DATETIME takes 8 bytes and simply should not be used anymore nowadays. But you will still see it out there a bunch. It stores dates from January 1, 1753 to December 31, 9999. The time can also be stored, if time is not provided, it will default to 00:00:00.
This datatype takes 4 bytes and should not be used anymore as well. It stores dates from January 1, 1900 to June 6, 2079. Time can also be stored.
This datatype should be the one used to handle dates associated with times. It takes from 6 to 8 bytes depending on time precision. It stores dates from January 1, 0001 to December 31, 9999.
This datatype takes 3 bytes and ranges from January 1, 0001 to December 31, 9999. If no time is needed, this datatype should be the one used.
The datatypes we saw here are the ones most seen on a day to day basis. There are others that we will skip for now because they are not very relevant for beginners.
I will enumerate them here, so you can search for them at your own discretion. But again, they are not relevant as of now.
How big of an impact datatypes can have?
We will use a few examples to give an idea of how these datatypes will impact page reads. There may be somewhat intermediate queries for testing purposes. The intention here is not to introduce any advanced concept, but rather understand datatypes and its consequence when using them. So, ignore anything that may seem advanced for now.
This is what we are going to do, we will create set of 2 tables with different datatypes while inserting the exact same data.
CREATE TABLE Test1 ( TestId SMALLINT IDENTITY (1, 1), DummyType TINYINT ) GO INSERT INTO Test1 VALUES (1) GO 32767
This command is creating a table with 2 columns and inserting 32,767 records. notice the datatype TestId. It is a SMALLINT and only takes 2 bytes. We are only inserting 32,767 records because that is the maximum number it can hold.
Let’s do the same, but now with a BIGINT.
CREATE TABLE Test2 ( TestId BIGINT IDENTITY (1, 1) , DummyType TINYINT) GO INSERT INTO Test2 VALUES (1) GO 32767
The data is the exact same in both tables, however, the datatype is different. How big of a difference will it be in pages?

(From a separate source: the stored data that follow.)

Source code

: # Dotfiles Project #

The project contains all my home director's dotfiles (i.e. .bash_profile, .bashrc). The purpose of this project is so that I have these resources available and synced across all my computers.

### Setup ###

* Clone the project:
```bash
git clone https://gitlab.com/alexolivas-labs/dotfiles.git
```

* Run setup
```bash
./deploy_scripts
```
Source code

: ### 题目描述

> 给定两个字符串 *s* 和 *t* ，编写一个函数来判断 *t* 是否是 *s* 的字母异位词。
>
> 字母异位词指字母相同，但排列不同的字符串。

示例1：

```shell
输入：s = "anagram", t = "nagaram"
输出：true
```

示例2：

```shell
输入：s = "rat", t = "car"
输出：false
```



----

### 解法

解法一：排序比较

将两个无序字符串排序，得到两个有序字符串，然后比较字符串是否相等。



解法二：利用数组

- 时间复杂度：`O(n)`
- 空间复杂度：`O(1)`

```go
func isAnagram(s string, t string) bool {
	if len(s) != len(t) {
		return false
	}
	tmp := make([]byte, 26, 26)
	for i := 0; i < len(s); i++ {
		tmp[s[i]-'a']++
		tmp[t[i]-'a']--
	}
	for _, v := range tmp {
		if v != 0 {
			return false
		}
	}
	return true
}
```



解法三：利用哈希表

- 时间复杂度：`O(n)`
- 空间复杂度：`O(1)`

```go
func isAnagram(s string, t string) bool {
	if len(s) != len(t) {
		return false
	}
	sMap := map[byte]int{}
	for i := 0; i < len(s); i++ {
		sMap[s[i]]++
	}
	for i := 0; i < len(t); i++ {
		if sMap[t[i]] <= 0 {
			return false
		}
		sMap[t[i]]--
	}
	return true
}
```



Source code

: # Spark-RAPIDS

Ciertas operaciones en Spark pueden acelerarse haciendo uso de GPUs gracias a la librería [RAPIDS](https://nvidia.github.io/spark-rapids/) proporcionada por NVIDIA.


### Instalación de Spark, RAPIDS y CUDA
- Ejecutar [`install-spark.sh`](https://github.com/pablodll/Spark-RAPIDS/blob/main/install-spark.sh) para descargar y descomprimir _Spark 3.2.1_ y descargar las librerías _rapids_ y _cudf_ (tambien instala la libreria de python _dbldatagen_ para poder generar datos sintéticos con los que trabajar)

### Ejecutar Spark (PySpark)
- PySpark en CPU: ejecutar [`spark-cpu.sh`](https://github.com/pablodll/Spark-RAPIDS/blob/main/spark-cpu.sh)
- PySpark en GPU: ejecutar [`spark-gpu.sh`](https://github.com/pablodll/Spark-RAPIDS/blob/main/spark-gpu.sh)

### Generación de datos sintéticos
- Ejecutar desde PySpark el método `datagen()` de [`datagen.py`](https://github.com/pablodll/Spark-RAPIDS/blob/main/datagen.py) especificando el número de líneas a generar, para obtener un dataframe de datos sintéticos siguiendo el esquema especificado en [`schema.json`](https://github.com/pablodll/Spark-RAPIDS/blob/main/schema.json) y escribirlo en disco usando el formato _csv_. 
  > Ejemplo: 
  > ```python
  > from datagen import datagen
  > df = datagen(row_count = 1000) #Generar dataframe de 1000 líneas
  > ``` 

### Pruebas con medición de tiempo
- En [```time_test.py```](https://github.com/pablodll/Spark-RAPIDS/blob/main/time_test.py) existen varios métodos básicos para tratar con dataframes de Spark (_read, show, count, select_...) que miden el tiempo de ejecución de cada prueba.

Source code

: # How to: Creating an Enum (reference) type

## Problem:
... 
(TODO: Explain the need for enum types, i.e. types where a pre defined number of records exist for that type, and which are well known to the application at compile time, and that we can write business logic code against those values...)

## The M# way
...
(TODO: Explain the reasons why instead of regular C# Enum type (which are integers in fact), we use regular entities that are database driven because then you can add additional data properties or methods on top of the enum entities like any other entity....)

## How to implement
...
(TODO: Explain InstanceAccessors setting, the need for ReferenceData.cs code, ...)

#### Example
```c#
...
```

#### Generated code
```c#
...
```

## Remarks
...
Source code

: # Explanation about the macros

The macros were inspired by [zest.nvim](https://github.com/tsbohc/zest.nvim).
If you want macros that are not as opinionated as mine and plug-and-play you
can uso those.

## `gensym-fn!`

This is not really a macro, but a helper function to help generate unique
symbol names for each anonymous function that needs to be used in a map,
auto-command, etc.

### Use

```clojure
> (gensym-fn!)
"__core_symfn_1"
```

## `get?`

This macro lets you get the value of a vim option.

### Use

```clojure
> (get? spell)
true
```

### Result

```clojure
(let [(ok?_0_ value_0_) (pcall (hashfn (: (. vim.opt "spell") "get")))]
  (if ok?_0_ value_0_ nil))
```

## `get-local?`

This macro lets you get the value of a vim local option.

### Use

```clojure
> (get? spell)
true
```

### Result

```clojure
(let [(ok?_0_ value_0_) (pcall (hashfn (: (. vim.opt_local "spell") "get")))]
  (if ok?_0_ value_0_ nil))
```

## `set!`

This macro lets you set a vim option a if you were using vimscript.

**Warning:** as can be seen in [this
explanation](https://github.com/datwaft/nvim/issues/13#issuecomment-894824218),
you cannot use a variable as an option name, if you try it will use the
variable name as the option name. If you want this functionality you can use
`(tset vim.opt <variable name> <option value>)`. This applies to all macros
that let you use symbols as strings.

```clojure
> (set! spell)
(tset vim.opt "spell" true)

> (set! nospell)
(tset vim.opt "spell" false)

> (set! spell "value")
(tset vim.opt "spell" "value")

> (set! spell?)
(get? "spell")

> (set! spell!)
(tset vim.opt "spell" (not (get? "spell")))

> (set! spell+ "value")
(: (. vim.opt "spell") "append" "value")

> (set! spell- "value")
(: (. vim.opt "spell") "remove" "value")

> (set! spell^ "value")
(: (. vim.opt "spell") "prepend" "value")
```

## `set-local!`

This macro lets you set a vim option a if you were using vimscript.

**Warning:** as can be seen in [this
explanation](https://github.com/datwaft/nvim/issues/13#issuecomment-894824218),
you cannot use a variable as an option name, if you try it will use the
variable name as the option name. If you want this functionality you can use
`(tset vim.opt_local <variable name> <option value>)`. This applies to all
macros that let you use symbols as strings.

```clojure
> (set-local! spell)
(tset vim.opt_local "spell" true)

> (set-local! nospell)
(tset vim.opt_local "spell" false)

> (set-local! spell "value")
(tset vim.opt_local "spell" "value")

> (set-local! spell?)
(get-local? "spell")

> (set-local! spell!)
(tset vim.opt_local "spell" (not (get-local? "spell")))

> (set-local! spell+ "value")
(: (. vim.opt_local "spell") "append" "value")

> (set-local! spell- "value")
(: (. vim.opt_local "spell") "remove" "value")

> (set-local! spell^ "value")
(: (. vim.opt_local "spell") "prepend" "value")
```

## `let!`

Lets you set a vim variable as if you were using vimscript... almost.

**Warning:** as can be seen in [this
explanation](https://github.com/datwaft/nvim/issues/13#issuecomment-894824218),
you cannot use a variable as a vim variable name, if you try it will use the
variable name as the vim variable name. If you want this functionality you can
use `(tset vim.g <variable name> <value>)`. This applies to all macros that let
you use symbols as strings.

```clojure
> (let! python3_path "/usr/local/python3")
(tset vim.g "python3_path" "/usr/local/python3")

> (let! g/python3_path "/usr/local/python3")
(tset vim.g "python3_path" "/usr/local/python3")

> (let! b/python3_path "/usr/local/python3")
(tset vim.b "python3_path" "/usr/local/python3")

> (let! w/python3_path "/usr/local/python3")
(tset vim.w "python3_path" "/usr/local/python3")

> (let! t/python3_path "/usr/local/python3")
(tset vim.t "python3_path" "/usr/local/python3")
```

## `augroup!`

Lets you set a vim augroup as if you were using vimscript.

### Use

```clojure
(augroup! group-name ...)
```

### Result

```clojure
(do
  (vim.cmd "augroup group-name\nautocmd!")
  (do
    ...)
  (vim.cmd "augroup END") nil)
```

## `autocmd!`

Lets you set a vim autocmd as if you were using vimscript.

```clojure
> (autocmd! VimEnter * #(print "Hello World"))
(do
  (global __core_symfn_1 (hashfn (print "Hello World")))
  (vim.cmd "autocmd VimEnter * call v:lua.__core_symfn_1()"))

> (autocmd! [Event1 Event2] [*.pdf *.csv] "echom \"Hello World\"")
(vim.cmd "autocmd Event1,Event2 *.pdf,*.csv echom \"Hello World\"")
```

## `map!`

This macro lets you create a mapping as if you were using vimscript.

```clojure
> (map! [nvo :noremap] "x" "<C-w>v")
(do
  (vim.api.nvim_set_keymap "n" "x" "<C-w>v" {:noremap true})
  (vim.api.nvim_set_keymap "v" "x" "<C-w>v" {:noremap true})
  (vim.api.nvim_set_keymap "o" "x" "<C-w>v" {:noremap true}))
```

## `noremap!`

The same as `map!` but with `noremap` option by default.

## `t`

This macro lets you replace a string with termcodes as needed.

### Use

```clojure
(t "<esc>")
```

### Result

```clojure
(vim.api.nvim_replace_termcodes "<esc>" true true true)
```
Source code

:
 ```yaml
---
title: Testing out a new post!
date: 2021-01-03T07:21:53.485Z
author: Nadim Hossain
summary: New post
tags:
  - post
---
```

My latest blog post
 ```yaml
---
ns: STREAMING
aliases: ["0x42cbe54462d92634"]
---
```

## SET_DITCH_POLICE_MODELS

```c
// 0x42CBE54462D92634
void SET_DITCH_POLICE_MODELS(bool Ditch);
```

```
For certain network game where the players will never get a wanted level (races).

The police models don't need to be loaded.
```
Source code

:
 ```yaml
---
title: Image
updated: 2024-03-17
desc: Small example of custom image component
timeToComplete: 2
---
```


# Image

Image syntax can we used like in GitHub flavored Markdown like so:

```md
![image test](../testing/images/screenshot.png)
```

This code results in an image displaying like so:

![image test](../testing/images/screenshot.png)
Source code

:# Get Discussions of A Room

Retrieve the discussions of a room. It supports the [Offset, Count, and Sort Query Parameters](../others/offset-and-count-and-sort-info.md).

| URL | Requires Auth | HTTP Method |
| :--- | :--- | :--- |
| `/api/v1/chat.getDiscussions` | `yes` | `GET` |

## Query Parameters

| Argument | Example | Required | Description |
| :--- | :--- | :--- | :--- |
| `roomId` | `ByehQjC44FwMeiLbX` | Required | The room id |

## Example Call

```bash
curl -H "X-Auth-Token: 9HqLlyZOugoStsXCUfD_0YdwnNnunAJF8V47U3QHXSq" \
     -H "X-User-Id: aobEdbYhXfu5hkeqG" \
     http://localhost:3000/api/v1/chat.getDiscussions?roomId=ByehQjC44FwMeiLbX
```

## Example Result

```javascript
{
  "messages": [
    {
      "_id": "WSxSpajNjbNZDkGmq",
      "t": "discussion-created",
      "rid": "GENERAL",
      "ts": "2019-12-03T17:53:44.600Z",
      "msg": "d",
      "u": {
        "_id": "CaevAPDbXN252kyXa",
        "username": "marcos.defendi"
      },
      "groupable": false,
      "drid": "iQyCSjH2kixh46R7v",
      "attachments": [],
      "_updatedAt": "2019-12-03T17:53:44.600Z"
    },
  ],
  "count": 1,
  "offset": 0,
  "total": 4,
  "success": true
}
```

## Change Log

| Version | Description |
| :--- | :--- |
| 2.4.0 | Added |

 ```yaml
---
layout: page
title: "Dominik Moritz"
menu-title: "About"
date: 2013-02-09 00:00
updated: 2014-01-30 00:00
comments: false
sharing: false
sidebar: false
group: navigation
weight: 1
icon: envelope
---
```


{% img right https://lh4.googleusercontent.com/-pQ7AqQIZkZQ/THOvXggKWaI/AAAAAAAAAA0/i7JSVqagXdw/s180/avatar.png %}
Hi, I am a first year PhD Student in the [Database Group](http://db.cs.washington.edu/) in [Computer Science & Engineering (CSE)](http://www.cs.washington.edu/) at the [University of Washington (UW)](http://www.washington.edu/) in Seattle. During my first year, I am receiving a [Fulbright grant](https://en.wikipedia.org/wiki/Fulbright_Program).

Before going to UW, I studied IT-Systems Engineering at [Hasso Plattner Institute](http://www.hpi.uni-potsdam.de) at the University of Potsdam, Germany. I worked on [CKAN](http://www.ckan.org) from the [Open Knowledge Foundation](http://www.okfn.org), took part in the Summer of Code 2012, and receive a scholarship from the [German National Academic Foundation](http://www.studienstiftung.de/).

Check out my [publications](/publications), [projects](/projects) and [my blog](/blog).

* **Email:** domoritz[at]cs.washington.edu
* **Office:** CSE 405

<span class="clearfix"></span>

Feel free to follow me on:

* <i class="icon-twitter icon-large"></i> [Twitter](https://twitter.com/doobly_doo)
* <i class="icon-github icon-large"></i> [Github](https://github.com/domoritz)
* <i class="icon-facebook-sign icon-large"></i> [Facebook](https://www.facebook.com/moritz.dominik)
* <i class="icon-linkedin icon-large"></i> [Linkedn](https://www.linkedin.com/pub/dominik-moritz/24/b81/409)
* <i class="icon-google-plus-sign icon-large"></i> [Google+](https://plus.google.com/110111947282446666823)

SELECT t.NAME AS TableName, p.rows AS RowCounts, SUM(a.total_pages) AS TotalPages, SUM(a.used_pages) AS UsedPages FROM sys.tables t JOIN sys.indexes i ON t.OBJECT_ID = i.object_id JOIN sys.partitions p ON i.object_id = p.OBJECT_ID AND i.index_id = p.index_id JOIN sys.allocation_units a ON p.partition_id = a.container_id WHERE t.is_ms_shipped = 0 AND i.OBJECT_ID > 255 GROUP BY t.Name, p.Rows ORDER BY t.Name
So, even though we have the exact same data, the number of pages is different. Table Test 2 is taking more pages because it has a BIGINT datatype.
Let’s try something similar with CHAR and VARCHAR.
CREATE TABLE Test3 ( TestName CHAR(10) ) GO INSERT INTO Test3 VALUES ('1234567890') GO 10000 CREATE TABLE Test4 ( TestName VARCHAR(10) ) GO INSERT INTO Test4 VALUES ('1234567890') GO 10000
Again, the exact same data was used but the number of used pages was different. In this case, CHAR seems to be better. The Character String has a fixed amount of 10 and all characters are being filled.
Let’s try it again with different datatypes for CHAR and VARCHAR.
CREATE TABLE Test5 ( TestName CHAR(30) ) GO INSERT INTO Test5 VALUES ('1234567890') GO 10000 CREATE TABLE Test6 ( TestName VARCHAR(30) ) GO INSERT INTO Test6 VALUES ('1234567890') GO 10000
This time we changed CHAR and VARCHAR to hold up to 30 characters. We are only inserting 10 characters. But this time, VARCHAR is taking fewer pages. Why?
As we mentioned before, CHAR will use all those characters even if we do not insert them. It will insert blank characters instead. VARCHAR, on the other hand, will only use the number of characters inserted.
You may also notice that UsedPages on Test4 is the same as Test6. So, to reinforce, if we know that the number of characters will always be constant, we should use CHAR. Otherwise, use VARCHAR.
These examples were very simple. We used small tables with few records. In a table with many more columns and millions of records, this can make a huge difference.
So, before we create our tables, we should know the bits and bytes of the datatypes.